== Segment start ==

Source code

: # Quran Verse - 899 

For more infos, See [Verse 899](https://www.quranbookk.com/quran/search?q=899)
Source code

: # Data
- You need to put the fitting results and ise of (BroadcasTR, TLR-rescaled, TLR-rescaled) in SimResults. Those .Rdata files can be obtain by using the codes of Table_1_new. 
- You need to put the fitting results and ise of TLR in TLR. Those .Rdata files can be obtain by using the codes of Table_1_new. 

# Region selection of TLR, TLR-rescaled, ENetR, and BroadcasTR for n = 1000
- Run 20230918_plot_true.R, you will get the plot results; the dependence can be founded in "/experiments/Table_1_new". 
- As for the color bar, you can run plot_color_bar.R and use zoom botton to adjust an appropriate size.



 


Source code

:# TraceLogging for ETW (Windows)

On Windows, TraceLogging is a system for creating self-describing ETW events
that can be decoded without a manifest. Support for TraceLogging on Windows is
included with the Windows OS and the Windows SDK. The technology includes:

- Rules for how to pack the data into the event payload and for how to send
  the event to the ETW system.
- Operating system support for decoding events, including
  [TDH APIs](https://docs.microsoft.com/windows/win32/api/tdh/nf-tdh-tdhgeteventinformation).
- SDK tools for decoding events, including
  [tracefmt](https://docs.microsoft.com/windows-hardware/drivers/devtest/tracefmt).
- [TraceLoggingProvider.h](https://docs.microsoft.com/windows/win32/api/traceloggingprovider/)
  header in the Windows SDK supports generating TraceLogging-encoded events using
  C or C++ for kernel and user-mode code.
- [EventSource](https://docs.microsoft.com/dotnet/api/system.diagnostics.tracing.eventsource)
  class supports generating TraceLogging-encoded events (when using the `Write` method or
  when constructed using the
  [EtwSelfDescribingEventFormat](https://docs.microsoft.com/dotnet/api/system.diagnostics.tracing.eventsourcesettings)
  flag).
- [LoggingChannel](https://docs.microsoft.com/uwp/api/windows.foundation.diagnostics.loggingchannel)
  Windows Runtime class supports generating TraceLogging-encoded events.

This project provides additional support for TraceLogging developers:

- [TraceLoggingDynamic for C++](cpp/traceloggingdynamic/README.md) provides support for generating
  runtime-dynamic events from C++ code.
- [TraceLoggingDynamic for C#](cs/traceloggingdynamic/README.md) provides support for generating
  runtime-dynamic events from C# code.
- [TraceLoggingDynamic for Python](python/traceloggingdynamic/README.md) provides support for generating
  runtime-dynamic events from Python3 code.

== Segment end ==

Exactly and only the lines from the one containing "runtime-dynamic events from C# code." through the end of the material are to be reproduced, both ends included.

Response to this task
  runtime-dynamic events from C# code.
- [TraceLoggingDynamic for Python](python/traceloggingdynamic/README.md) provides support for generating
  runtime-dynamic events from Python3 code.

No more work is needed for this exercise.